Top of INPUT FOR THIS TASK

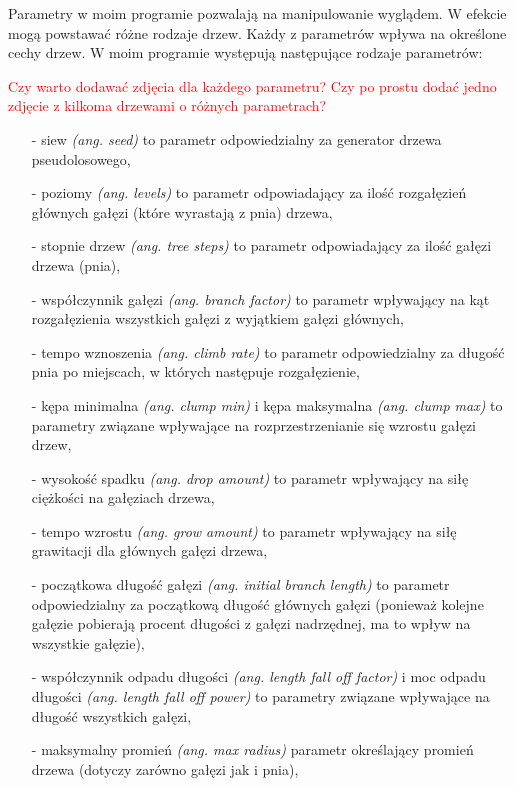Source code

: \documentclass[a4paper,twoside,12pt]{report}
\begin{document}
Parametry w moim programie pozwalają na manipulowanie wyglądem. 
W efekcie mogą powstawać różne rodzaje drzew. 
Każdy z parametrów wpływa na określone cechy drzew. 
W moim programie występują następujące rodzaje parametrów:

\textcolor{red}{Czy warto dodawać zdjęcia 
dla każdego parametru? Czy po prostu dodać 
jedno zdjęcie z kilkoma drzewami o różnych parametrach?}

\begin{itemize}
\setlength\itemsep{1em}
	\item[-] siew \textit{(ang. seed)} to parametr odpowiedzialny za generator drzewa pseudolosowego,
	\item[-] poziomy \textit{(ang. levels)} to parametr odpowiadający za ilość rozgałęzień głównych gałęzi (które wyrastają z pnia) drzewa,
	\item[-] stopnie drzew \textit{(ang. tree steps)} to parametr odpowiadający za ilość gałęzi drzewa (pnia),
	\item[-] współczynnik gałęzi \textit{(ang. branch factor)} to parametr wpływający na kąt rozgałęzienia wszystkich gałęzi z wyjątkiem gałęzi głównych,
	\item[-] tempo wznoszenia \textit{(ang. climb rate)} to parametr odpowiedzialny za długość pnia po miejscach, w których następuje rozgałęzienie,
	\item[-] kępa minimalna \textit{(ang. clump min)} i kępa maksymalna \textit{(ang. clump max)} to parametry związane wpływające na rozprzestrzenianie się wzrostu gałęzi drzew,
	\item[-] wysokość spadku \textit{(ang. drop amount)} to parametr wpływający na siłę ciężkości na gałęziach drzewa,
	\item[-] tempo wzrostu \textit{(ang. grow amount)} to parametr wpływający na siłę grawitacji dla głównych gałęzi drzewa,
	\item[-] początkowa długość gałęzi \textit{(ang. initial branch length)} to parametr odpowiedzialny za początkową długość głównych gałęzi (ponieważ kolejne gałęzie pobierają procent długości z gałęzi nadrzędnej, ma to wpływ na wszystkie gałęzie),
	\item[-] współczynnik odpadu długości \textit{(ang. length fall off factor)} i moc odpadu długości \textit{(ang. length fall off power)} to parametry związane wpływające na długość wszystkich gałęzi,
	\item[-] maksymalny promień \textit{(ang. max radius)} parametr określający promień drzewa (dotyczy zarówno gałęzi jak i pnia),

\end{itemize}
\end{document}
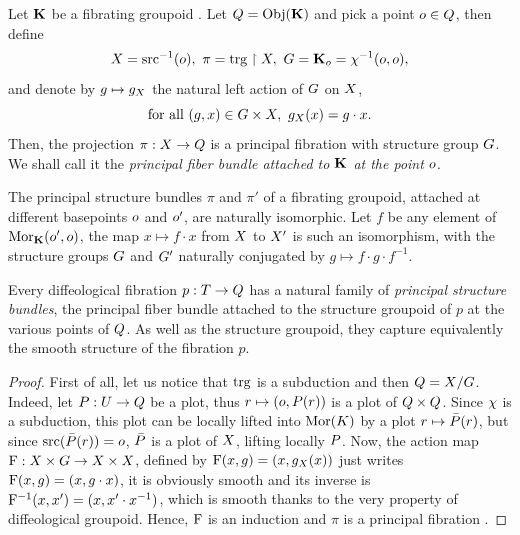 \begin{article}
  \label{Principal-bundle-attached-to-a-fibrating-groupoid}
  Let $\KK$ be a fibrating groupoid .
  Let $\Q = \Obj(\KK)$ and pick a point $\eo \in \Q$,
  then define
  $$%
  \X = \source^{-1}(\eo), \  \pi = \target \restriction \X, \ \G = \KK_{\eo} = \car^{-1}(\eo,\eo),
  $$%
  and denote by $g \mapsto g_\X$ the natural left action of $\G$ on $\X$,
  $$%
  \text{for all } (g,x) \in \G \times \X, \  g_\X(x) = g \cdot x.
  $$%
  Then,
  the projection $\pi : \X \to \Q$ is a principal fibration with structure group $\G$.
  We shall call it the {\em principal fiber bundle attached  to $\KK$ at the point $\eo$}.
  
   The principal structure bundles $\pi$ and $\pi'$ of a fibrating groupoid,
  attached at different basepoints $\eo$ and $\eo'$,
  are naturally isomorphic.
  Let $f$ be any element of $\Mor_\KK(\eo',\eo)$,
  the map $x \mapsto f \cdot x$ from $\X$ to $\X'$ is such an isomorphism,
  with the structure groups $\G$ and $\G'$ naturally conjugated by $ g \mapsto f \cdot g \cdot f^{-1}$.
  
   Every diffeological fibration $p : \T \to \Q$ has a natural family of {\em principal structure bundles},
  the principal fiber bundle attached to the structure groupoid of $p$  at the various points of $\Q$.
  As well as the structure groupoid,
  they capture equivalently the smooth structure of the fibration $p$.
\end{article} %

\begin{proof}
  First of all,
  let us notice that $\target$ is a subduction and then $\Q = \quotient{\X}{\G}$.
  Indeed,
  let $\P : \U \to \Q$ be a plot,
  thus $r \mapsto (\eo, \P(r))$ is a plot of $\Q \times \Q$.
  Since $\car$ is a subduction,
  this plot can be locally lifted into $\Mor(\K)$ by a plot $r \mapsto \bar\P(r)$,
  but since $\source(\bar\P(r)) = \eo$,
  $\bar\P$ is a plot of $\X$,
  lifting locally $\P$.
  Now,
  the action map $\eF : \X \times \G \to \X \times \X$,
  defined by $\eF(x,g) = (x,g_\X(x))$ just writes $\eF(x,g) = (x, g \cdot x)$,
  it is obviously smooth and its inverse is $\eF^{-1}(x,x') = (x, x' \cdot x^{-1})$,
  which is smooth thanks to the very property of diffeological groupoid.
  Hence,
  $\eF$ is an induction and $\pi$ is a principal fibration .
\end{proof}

Bottom of INPUT FOR THIS TASK

WHAT IS REQUIRED: Write down exactly the line with "this plot can", then each line after it through the end of the data.

ANSWER SECTION:
  this plot can be locally lifted into $\Mor(\K)$ by a plot $r \mapsto \bar\P(r)$,
  but since $\source(\bar\P(r)) = \eo$,
  $\bar\P$ is a plot of $\X$,
  lifting locally $\P$.
  Now,
  the action map $\eF : \X \times \G \to \X \times \X$,
  defined by $\eF(x,g) = (x,g_\X(x))$ just writes $\eF(x,g) = (x, g \cdot x)$,
  it is obviously smooth and its inverse is $\eF^{-1}(x,x') = (x, x' \cdot x^{-1})$,
  which is smooth thanks to the very property of diffeological groupoid.
  Hence,
  $\eF$ is an induction and $\pi$ is a principal fibration .
\end{proof}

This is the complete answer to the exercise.